:: Information provided ::

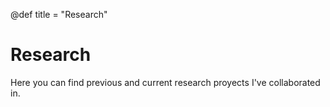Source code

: @def title = "Research"

# Research
Here you can find previous and current research proyects I've collaborated in.
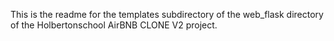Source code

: This is the readme for the templates subdirectory of the web_flask 
directory of the Holbertonschool AirBNB CLONE V2 project. 
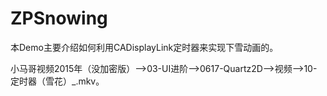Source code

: # ZPSnowing
本Demo主要介绍如何利用CADisplayLink定时器来实现下雪动画的。

小马哥视频2015年（没加密版）——>03-UI进阶——>0617-Quartz2D——>视频——>10-定时器（雪花）_.mkv。
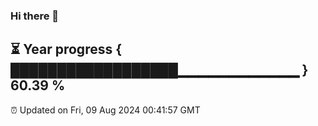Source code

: ### Hi there 👋
⏳ Year progress { ██████████████████▁▁▁▁▁▁▁▁▁▁▁▁ } 60.39 %
---
⏰ Updated on Fri, 09 Aug 2024 00:41:57 GMT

:::

Task prompt:
Would you copy every entry exactly as it stands, leaving out the pictures?

Response area:
Source code

: @def title = "Research"

# Research
Here you can find previous and current research proyects I've collaborated in.
Source code

: This is the readme for the templates subdirectory of the web_flask 
directory of the Holbertonschool AirBNB CLONE V2 project. 
Source code

: # ZPSnowing
本Demo主要介绍如何利用CADisplayLink定时器来实现下雪动画的。

小马哥视频2015年（没加密版）——>03-UI进阶——>0617-Quartz2D——>视频——>10-定时器（雪花）_.mkv。
Source code

: ### Hi there 👋
⏳ Year progress { ██████████████████▁▁▁▁▁▁▁▁▁▁▁▁ } 60.39 %
---
⏰ Updated on Fri, 09 Aug 2024 00:41:57 GMT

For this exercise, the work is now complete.